Marco Tedesco, a research scientist at the Joint Center for Earth Systems Technology, said that snow melting in Greenland has reached a new record high for high-altitude areas over 1.2 miles above sea level. In some cases, melting jumped by 150% above normal levels, which translates in melting periods that are 25 to 30 days longer than the average of previous years since 1988.
Tedesco said that that he collected data highlighting the snow melting in Greenland by using the capabilities of the "Special Sensor Microwave Imagers" of the Defense Meteorological Satellite Program. Satellites passing Greenland were able to measure how much of an electromagnetic signal was naturally emitted by snow and ice in areas beneath. While certain areas showed a record pace in snow melting, the 2007 result is the fifth highest, after 2005, 2002, 1998 and 2004, in the 19-year history of the program. Tedesco said that the melting acceleration for high-altitudes came as a surprise, as initial "melting in April and May of this year in high-altitude areas was very low."
However, June melting jumped unexpectedly and resulted in a record melting index for the year. The melting index is determined by multiplying how long melting took place by the area where the increased melting took place.

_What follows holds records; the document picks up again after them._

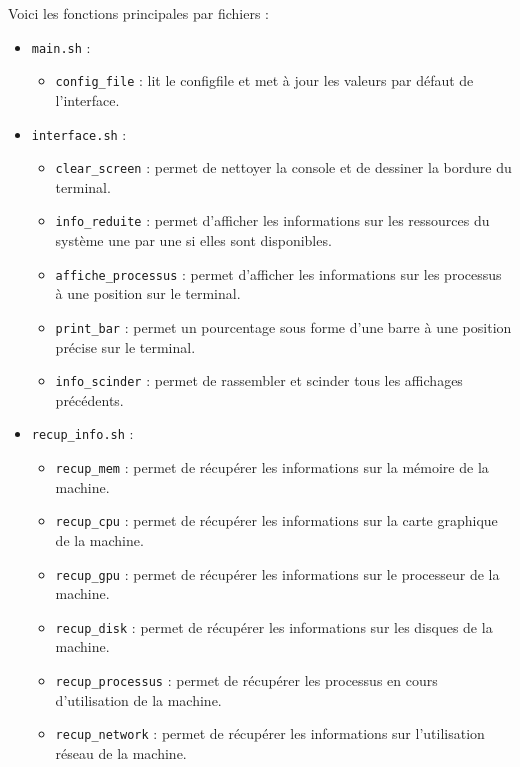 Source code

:\documentclass{article}
\begin{document}
\newpage
Voici les fonctions principales par fichiers :
\begin{itemize}
    \item \texttt{main.sh} :
        \begin{itemize}[label=\textbullet]
            \item \texttt{config\_file} : lit le configfile et met à jour les valeurs par défaut de l'interface.
        \end{itemize}
    \vspace{0.3em}
    \item \texttt{interface.sh} :
        \begin{itemize}[label=\textbullet]
            \item {\texttt{clear\_screen}} : permet de nettoyer la console et de dessiner la bordure du terminal.
            \item \texttt{info\_reduite} : permet d'afficher les informations sur les ressources du système une par une si elles sont disponibles.
            \item \texttt{affiche\_processus} : permet d'afficher les informations sur les processus à une position sur le terminal.
            \item \texttt{print\_bar} : permet un pourcentage sous forme d'une barre à une position précise sur le terminal.
            \item \texttt{info\_scinder} : permet de rassembler et scinder tous les affichages précédents.
        \end{itemize}
        \vspace{0.3em}
    \item \texttt{recup\_info.sh} :
        \begin{itemize}[label=\textbullet]
            \item \texttt{recup\_mem} : permet de récupérer les informations sur la mémoire de la machine.
            \item \texttt{recup\_cpu} : permet de récupérer les informations sur la carte graphique de la machine.
            \item \texttt{recup\_gpu} : permet de récupérer les informations sur le processeur de la machine.
            \item \texttt{recup\_disk} : permet de récupérer les informations sur les disques de la machine.
            \item \texttt{recup\_processus} : permet de récupérer les processus en cours d'utilisation de la machine.
            \item \texttt{recup\_network} : permet de récupérer les informations sur l'utilisation réseau de la machine.

\end{itemize}
\end{itemize}
\end{document}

"When snow melts at those high altitudes and then refreezes, it can absorb up to four times more energy than fresh, unthawed snow," said Tedesco. "This can affect Earth's energy budget by changing how much radiation from the sun is absorbed by the Earth versus that reflected back into the atmosphere. Refrozen snow can also alter the snow density, thickness and snow-water content."

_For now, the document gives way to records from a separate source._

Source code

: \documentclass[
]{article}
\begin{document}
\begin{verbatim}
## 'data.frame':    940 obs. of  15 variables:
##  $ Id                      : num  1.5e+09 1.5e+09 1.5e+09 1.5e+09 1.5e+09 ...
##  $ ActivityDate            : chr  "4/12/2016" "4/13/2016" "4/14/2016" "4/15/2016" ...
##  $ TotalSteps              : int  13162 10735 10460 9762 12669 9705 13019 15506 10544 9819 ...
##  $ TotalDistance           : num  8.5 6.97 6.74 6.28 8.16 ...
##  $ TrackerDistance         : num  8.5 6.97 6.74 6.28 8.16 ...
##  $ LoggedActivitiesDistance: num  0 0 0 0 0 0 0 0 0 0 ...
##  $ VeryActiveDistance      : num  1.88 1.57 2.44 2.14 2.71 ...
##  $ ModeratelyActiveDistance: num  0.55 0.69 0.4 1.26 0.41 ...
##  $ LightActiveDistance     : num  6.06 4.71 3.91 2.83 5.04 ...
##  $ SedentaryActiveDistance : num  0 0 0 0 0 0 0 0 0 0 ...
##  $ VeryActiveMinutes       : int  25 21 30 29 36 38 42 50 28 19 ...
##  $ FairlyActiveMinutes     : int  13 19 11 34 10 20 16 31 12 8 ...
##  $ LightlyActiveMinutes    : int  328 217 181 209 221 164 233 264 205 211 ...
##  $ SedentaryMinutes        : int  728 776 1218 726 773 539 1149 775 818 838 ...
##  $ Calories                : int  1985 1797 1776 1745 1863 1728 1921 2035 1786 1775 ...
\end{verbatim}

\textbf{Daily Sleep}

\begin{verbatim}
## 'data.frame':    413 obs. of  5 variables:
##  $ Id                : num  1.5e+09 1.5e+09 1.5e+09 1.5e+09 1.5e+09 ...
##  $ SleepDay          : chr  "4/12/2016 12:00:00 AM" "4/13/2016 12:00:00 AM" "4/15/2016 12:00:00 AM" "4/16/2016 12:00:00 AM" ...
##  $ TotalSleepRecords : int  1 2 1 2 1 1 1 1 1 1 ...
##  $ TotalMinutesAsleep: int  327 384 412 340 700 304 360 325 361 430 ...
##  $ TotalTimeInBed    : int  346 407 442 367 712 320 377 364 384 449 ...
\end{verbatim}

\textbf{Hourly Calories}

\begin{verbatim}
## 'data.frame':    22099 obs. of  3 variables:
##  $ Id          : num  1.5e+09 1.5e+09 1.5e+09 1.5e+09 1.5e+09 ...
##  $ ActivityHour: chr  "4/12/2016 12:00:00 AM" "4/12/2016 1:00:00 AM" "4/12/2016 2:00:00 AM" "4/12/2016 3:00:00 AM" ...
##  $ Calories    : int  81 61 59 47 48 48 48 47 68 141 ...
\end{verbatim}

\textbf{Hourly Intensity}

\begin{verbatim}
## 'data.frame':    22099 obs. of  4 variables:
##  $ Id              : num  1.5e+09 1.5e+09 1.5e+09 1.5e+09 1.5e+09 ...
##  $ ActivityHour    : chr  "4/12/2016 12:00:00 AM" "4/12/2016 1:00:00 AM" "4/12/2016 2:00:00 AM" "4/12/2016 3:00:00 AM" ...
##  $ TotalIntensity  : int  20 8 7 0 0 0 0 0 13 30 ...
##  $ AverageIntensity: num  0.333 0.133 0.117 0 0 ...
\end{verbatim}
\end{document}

According to the scientist, the snow melting also impacts sea level rise on multiple levels. "Increases in the overall melting trend over Greenland have an impact that stretches beyond its icy shores," said Tedesco. "Aside from contributing to direct sea level rise, melting especially along the coast can speed up glaciers since the meltwater acts like a lubricant between the frozen surface and the bedrock deep below. The faster glaciers flow, the more water enters the ocean and potentially impacts sea level rise."